__PROBLEM TO SOLVE__:
Write out again, word for word, the lines below from the line that holds "switch cases |" through the line that holds "into a collection.", omitting pictures.

__GIVEN RECORDS__:

=-=-=

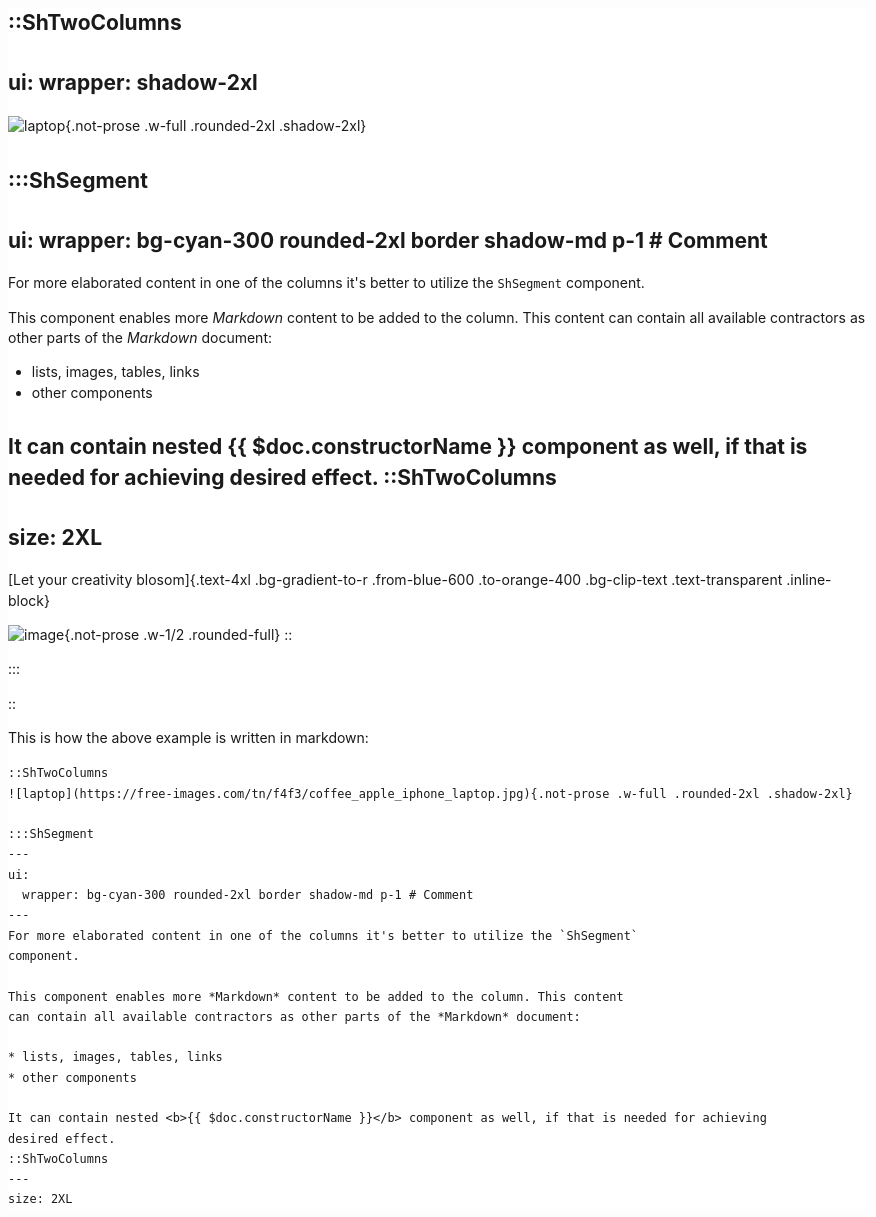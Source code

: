 ::ShTwoColumns
---
ui: 
  wrapper: shadow-2xl
---
![laptop](https://free-images.com/tn/f4f3/coffee_apple_iphone_laptop.jpg){.not-prose .w-full .rounded-2xl .shadow-2xl}

:::ShSegment
---
ui:
  wrapper: bg-cyan-300 rounded-2xl border shadow-md p-1 # Comment
---
For more elaborated content in one of the columns it's better to utilize the `ShSegment` 
component.

This component enables more *Markdown* content to be added to the column. This content
can contain all available contractors as other parts of the *Markdown* document:

* lists, images, tables, links
* other components

It can contain nested <b>{{ $doc.constructorName }}</b> component as well, if that is needed for achieving
desired effect.
::ShTwoColumns
---
size: 2XL
---
[Let your creativity blosom]{.text-4xl .bg-gradient-to-r .from-blue-600 .to-orange-400 .bg-clip-text .text-transparent .inline-block}

![image](https://free-images.com/sm/3b8f/dalmatiner_schw_braun.jpg){.not-prose .w-1/2 .rounded-full}
::

:::

::

This is how the above example is written in markdown:

```mdc
::ShTwoColumns
![laptop](https://free-images.com/tn/f4f3/coffee_apple_iphone_laptop.jpg){.not-prose .w-full .rounded-2xl .shadow-2xl}

:::ShSegment
---
ui:
  wrapper: bg-cyan-300 rounded-2xl border shadow-md p-1 # Comment
---
For more elaborated content in one of the columns it's better to utilize the `ShSegment` 
component.

This component enables more *Markdown* content to be added to the column. This content
can contain all available contractors as other parts of the *Markdown* document:

* lists, images, tables, links
* other components

It can contain nested <b>{{ $doc.constructorName }}</b> component as well, if that is needed for achieving
desired effect.
::ShTwoColumns
---
size: 2XL
```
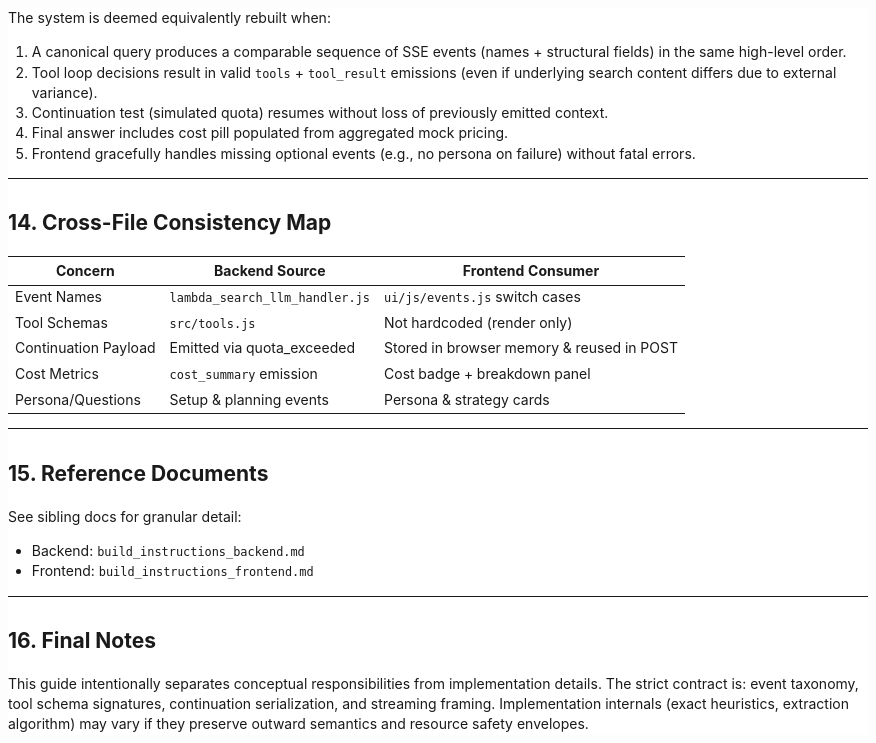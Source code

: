 The system is deemed equivalently rebuilt when:
1. A canonical query produces a comparable sequence of SSE events (names + structural fields) in the same high-level order.
2. Tool loop decisions result in valid `tools` + `tool_result` emissions (even if underlying search content differs due to external variance).
3. Continuation test (simulated quota) resumes without loss of previously emitted context.
4. Final answer includes cost pill populated from aggregated mock pricing.
5. Frontend gracefully handles missing optional events (e.g., no persona on failure) without fatal errors.

---
## 14. Cross-File Consistency Map

| Concern | Backend Source | Frontend Consumer |
| ------- | -------------- | ----------------- |
| Event Names | `lambda_search_llm_handler.js` | `ui/js/events.js` switch cases |
| Tool Schemas | `src/tools.js` | Not hardcoded (render only) |
| Continuation Payload | Emitted via quota_exceeded | Stored in browser memory & reused in POST |
| Cost Metrics | `cost_summary` emission | Cost badge + breakdown panel |
| Persona/Questions | Setup & planning events | Persona & strategy cards |

---
## 15. Reference Documents

See sibling docs for granular detail:
- Backend: `build_instructions_backend.md`
- Frontend: `build_instructions_frontend.md`

---
## 16. Final Notes

This guide intentionally separates conceptual responsibilities from implementation details. The strict contract is: event taxonomy, tool schema signatures, continuation serialization, and streaming framing. Implementation internals (exact heuristics, extraction algorithm) may vary if they preserve outward semantics and resource safety envelopes.

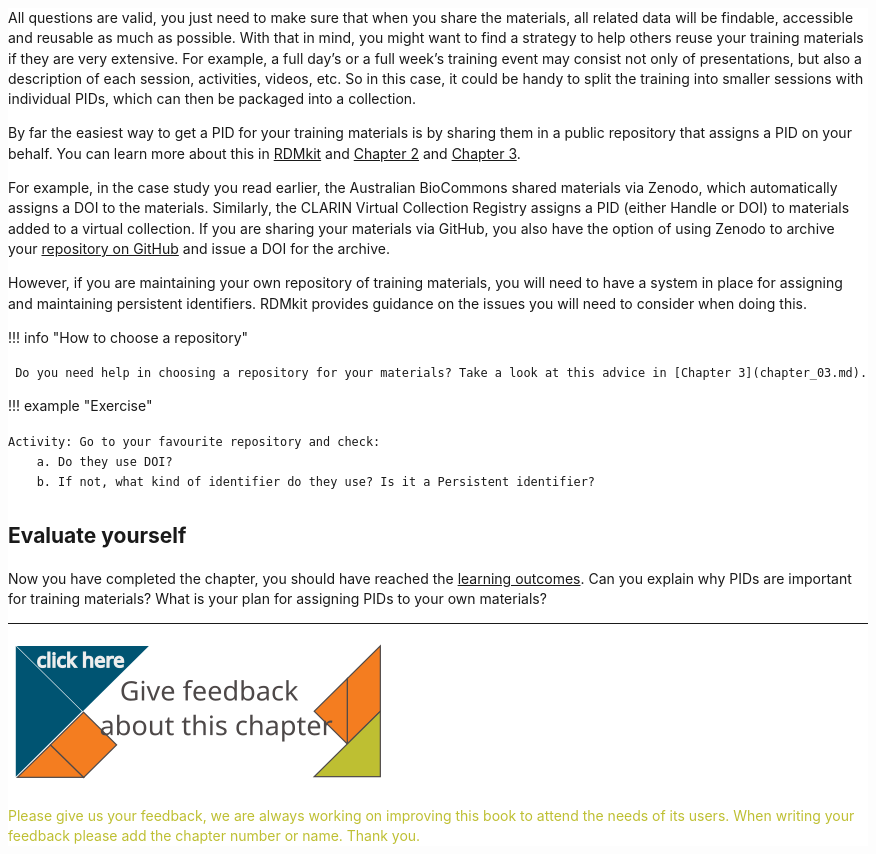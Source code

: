 All questions are valid, you just need to make sure that when you share the materials, all related data will be findable, accessible and reusable as much as possible. With that in mind, you might want to find a strategy to help others reuse your training materials if they are very extensive. For example, a full day’s or a full week’s training event may consist not only of presentations, but also a description of each session, activities, videos, etc. So in this case, it could be handy to split the training into smaller sessions with individual PIDs, which can then be packaged into a collection.

By far the easiest way to get a PID for your training materials is by sharing them in a public repository that assigns a PID on your behalf. You can learn more about this in [RDMkit](https://rdmkit.elixir-europe.org/identifiers.html) and [Chapter 2](https://elixir-fair-training.github.io/FAIR-training-handbook/chapters/chapter_02/) and [Chapter 3](https://elixir-fair-training.github.io/FAIR-training-handbook/chapters/chapter_03/).

For example, in the case study you read earlier, the Australian BioCommons shared materials via Zenodo, which automatically assigns a DOI to the materials. Similarly, the CLARIN Virtual Collection Registry assigns a PID (either Handle or DOI) to materials added to a virtual collection. If you are sharing your materials via GitHub, you also have the option of using Zenodo to archive your [repository on GitHub](https://docs.github.com/en/repositories/archiving-a-github-repository/referencing-and-citing-content) and issue a DOI for the archive. 

However, if you are maintaining your own repository of training materials, you will need to have a system in place for assigning and maintaining persistent identifiers. RDMkit provides guidance on the issues you will need to consider when doing this.

!!! info "How to choose a repository"
    
     Do you need help in choosing a repository for your materials? Take a look at this advice in [Chapter 3](chapter_03.md). 

!!! example "Exercise"

    Activity: Go to your favourite repository and check:
        a. Do they use DOI? 
        b. If not, what kind of identifier do they use? Is it a Persistent identifier?


## Evaluate yourself

Now you have completed the chapter, you should have reached the [learning outcomes](#learning-outcomes). Can you explain why PIDs are important for training materials? What is your plan for assigning PIDs to your own materials?


___________________________________________

[![feedback](../assets/images/small_contribute_button_chapter.svg)](https://github.com/elixir-europe-training/ELIXIR-TrP-FAIR-training-handbook/issues/new)

<span style="color:#bebf32;">Please give us your feedback, we are always working on improving this book to attend the needs of its users. When writing your feedback please add the chapter number or name. Thank you.</span>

=-=-=

__RESPONSE TO THE EXERCISE__:
| Event Names | `lambda_search_llm_handler.js` | `ui/js/events.js` switch cases |
| Tool Schemas | `src/tools.js` | Not hardcoded (render only) |
| Continuation Payload | Emitted via quota_exceeded | Stored in browser memory & reused in POST |
| Cost Metrics | `cost_summary` emission | Cost badge + breakdown panel |
| Persona/Questions | Setup & planning events | Persona & strategy cards |

---
## 15. Reference Documents

See sibling docs for granular detail:
- Backend: `build_instructions_backend.md`
- Frontend: `build_instructions_frontend.md`

---
## 16. Final Notes

This guide intentionally separates conceptual responsibilities from implementation details. The strict contract is: event taxonomy, tool schema signatures, continuation serialization, and streaming framing. Implementation internals (exact heuristics, extraction algorithm) may vary if they preserve outward semantics and resource safety envelopes.

Source code

: All questions are valid, you just need to make sure that when you share the materials, all related data will be findable, accessible and reusable as much as possible. With that in mind, you might want to find a strategy to help others reuse your training materials if they are very extensive. For example, a full day’s or a full week’s training event may consist not only of presentations, but also a description of each session, activities, videos, etc. So in this case, it could be handy to split the training into smaller sessions with individual PIDs, which can then be packaged into a collection.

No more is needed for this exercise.